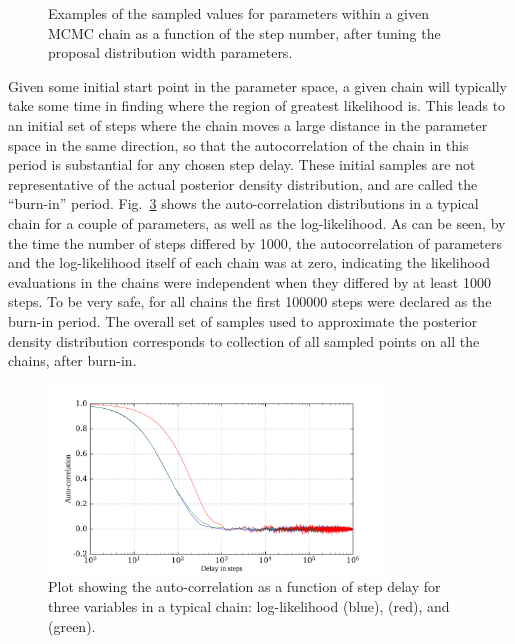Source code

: \begin{figure}
\begin{subfigure}{0.98\textwidth}
        \caption{\tonetwo{}}
        \label{fig:theta_12_vs_step}
    \end{subfigure}
    \caption[Examples of the sampled values for parameters within a given MCMC chain as a function of the step number]
    {Examples of the sampled values for parameters within a given MCMC chain as a function of the step number, after tuning the proposal distribution width parameters.}
    \label{fig:params_vs_step_plots}
\end{figure}

Given some initial start point in the parameter space, a given chain will typically take some time in finding where the region of greatest likelihood is. This leads to an initial set of steps where the chain moves a large distance in the parameter space in the same direction, so that the autocorrelation of the chain in this period is substantial for any chosen step delay. These initial samples are not representative of the actual posterior density distribution, and are called the ``burn-in'' period. Fig.~\ref{fig:auto_corr} shows the auto-correlation distributions in a typical chain for a couple of parameters, as well as the log-likelihood. As can be seen, by the time the number of steps differed by \num{1000}, the autocorrelation of parameters and the log-likelihood itself of each chain was at zero, indicating the likelihood evaluations in the chains were independent when they differed by at least \num{1000} steps. To be very safe, for all chains the first \num{100000} steps were declared as the burn-in period. The overall set of samples used to approximate the posterior density distribution corresponds to collection of all sampled points on all the chains, after burn-in.


\begin{figure}
    \centering
    \includegraphics[width=0.8\textwidth]{6_SolarAnalysis/images/autocorr_plot_llh_dmsq_theta12.pdf}
    \caption[Plot showing the auto-correlation as a function of step delay for three variables in a typical chain]
    {Plot showing the auto-correlation as a function of step delay for three variables in a typical chain: log-likelihood (blue), \dmsq{} (red), and \tonetwo{} (green).}
    \label{fig:auto_corr}
\end{figure}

**WHAT NEEDS TO BE DONE:** Look through the entries above and report each line where the string "variables" occurs.

**RESULT OF THIS TASK:**
    \caption[Plot showing the auto-correlation as a function of step delay for three variables in a typical chain]
    {Plot showing the auto-correlation as a function of step delay for three variables in a typical chain: log-likelihood (blue), \dmsq{} (red), and \tonetwo{} (green).}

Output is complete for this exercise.